#### EXCERPTED RECORDS

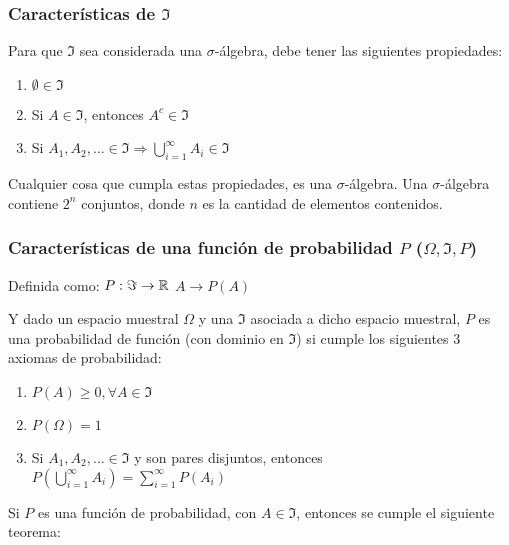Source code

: \documentclass[]{article}
\providecommand{\tightlist}{%
  \setlength{\itemsep}{0pt}\setlength{\parskip}{0pt}}
\begin{document}
\subsubsection{\texorpdfstring{Características de
\(\Im\)}{Características de \textbackslash{}Im}}\label{caracteristicas-de-im}

Para que \(\Im\) sea considerada una \(\sigma\)-álgebra, debe tener las
siguientes propiedades:

\begin{enumerate}
\def\labelenumi{\arabic{enumi}.}
\tightlist
\item
  \(\emptyset \in \Im\)
\item
  Si \(A \in \Im\), entonces \(A^c \in \Im\)
\item
  Si
  \(A_1, A_2, ... \in \Im \Rightarrow \bigcup_{i=1}^\infty A_i \in \Im\)
\end{enumerate}

Cualquier cosa que cumpla estas propiedades, es una \(\sigma\)-álgebra.
Una \(\sigma\)-álgebra contiene \(2^n\) conjuntos, donde \(n\) es la
cantidad de elementos contenidos.

\subsubsection{\texorpdfstring{Características de una función de
probabilidad \(P\)
(\(\Omega, \Im, P\))}{Características de una función de probabilidad P (\textbackslash{}Omega, \textbackslash{}Im, P)}}\label{caracteristicas-de-una-funcion-de-probabilidad-p-omega-im-p}

Definida como: \(P: \Im \rightarrow \mathbb{R} \\\)
\(A \rightarrow P(A)\)

Y dado un espacio muestral \(\Omega\) y una \(\Im\) asociada a dicho
espacio muestral, \(P\) es una probabilidad de función (con dominio en
\(\Im\)) si cumple los siguientes 3 axiomas de probabilidad:

\begin{enumerate}
\def\labelenumi{\arabic{enumi}.}
\tightlist
\item
  \(P(A) \ge 0, \forall A \in \Im\)
\item
  \(P(\Omega) = 1\)
\item
  Si \(A_1, A_2, ... \in \Im\) y son pares disjuntos, entonces
  \(P(\bigcup_{i=1}^\infty A_i) = \sum_{i=1}^\infty P(A_i)\)
\end{enumerate}

Si \(P\) es una función de probabilidad, con \(A \in \Im\), entonces se
cumple el siguiente teorema:
\end{document}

########

AIM OF THE EXERCISE: Throughout the material above, find every line holding "Omega" and copy it.

RESULT OF THIS EXERCISE:
(\(\Omega, \Im, P\))}{Características de una función de probabilidad P (\textbackslash{}Omega, \textbackslash{}Im, P)}}\label{caracteristicas-de-una-funcion-de-probabilidad-p-omega-im-p}
Y dado un espacio muestral \(\Omega\) y una \(\Im\) asociada a dicho
  \(P(\Omega) = 1\)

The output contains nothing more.